After months of renovations and a $1.3 million tab, University President Mary Sue Coleman will soon move into the white house at 815 S. University Ave. The oldest University building, the 163-year-old President’s House, has been the home of 11 of the 12 past University presidents. Situated squarely in the heart of Central Campus, the house’s location and Coleman’s decision to make the residence her permanent abode in Ann Arbor will encourage interactions between students and administration.

For her first six months at the University, Coleman has been unable to reside in the stucco-faced structure. But with her upcoming move to the mansion, Coleman should be able to bridge much of the gap that exists between her and the student body.
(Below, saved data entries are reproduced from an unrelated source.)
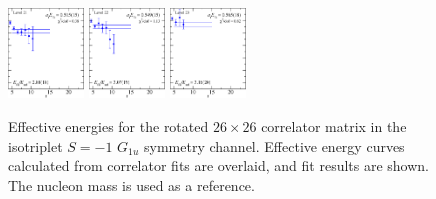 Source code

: \begin{figure}[H]
    \includegraphics[width=0.18\textwidth]{figures/sigmas/g1u/fits/fit_19.pdf}
    \includegraphics[width=0.18\textwidth]{figures/sigmas/g1u/fits/fit_21.pdf}
    \includegraphics[width=0.18\textwidth]{figures/sigmas/g1u/fits/fit_23.pdf}
    \caption{Effective energies for the rotated $26\times 26$ correlator matrix in the isotriplet $S=-1$ $G_{1u}$ symmetry channel. Effective energy curves calculated from correlator fits are overlaid, and fit results are shown. The nucleon mass is used as a reference.}\label{fig:g1u_fits}
\end{figure}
In the past, the President’s House has witnessed some of the most vivid moments in the University’s history of student activism. In 1984, a large group of University students congregated on the grounds of the President’s House in support of the University ending its economic ties with South Africa during the Apartheid era. In 1987, the United Coalition Against Racism and Black Action Movement III-led student protest established Martin Luther King Jr. Day as a University holiday. In the early 1990s, students camped out on the front lawn of the President’s House to protest the Code of Student Conduct. The President’s House has a special role in the development of debate on pressing campus issues. The president’s decision to occupy this landmark showcases a desire to reach out to the campus community. Students now have easy access to the top administrator, an opportunity they should passionately embrace by welcoming the president to the neighborhood.

Past presidents have used the house as a medium to bring valuable topics to the forefront of campus. Coleman and students should receive this opportunity by opening the house for discourses about the issue that has placed the squarely in the national spotlight, affirmative action. Not only would students be able to express dissenting views, but the policies would also be better explained to a large audience.

The memory of former President Lee Bollinger’s party after the football team’s 1997 victory at Penn State remain in the hearts of students whose college experience is highlighted with the unique story of sharing a drink with members of the administration. This Bollinger legacy should broaden to future generations; the new University tradition being an extensive conversation between the president and the students. Let’s hope that if the University wins Grutter v. Bollinger and Gratz v. Bollinger, Coleman takes a cue from Bollinger and opens up the doors of her house to University students to celebrate the victory.